Nobody's Darling: Women and Representation
Nobody’s Darling features the work of Austin-based artist Deborah Roberts. Roberts has been engaging issues of beauty, race, and women’s bodies for the past twenty years. Using collage, drawing, and printmaking, Roberts’s figurative work explores the construction of Black female identity through found and remixed materials. “In a moment when images have extraordinary political power,” says DiTillio, “Deborah Roberts’s work helps us to think through the complex matrix of images that contribute to race and gender identity.” Roberts has shown her work nationally and internationally and is represented in the collections of the Studio Museum in Harlem and the John L. Warfield Center for African and African American Studies.
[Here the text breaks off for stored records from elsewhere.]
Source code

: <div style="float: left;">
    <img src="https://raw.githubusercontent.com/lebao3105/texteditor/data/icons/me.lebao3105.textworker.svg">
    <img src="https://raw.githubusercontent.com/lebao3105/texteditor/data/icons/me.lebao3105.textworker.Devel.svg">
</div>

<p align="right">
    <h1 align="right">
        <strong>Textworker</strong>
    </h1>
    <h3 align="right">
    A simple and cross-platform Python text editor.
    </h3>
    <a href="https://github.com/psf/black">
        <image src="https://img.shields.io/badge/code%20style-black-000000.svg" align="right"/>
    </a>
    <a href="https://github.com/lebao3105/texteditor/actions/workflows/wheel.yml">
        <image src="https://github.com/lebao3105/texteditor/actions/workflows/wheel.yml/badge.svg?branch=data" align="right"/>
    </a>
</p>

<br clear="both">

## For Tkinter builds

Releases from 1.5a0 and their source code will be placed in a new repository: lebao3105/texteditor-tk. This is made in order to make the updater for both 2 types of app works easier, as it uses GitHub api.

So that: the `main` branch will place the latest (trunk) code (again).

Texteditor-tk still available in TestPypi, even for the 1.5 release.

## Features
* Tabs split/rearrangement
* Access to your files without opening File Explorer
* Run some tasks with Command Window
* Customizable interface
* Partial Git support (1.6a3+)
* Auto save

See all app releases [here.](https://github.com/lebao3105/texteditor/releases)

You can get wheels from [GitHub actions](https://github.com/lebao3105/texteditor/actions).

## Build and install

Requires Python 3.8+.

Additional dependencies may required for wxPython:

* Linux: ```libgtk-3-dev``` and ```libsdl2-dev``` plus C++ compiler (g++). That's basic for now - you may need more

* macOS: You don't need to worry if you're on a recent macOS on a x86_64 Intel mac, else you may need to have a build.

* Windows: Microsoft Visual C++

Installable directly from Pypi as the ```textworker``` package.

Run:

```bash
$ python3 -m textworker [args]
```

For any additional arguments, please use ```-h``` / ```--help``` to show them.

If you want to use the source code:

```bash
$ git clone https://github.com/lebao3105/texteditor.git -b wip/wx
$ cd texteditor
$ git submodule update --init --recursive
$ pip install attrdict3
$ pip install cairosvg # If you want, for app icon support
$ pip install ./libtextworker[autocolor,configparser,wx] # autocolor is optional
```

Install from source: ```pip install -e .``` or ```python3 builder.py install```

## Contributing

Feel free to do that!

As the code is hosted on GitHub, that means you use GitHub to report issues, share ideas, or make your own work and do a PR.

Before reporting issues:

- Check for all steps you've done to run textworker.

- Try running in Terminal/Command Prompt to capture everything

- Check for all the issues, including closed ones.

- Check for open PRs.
Askance Reply brings together the work of artists of color engaged in diverse modes of feminist image-making. The selection includes prominent African American and Caribbean artists, including Camille Billops, Elizabeth Catlett, Barbara Chase-Riboud, Andrea Chung, Keith Morrison, Howardena Pindell, Robert Pruitt, Faith Ringgold, Clarissa Sligh, and Deborah Willis. Says DiTillio, “These images of women collectively investigate the challenges and opportunities of intersectional representation—thinking through the overlapping factors of gender, race, class, and sexuality.”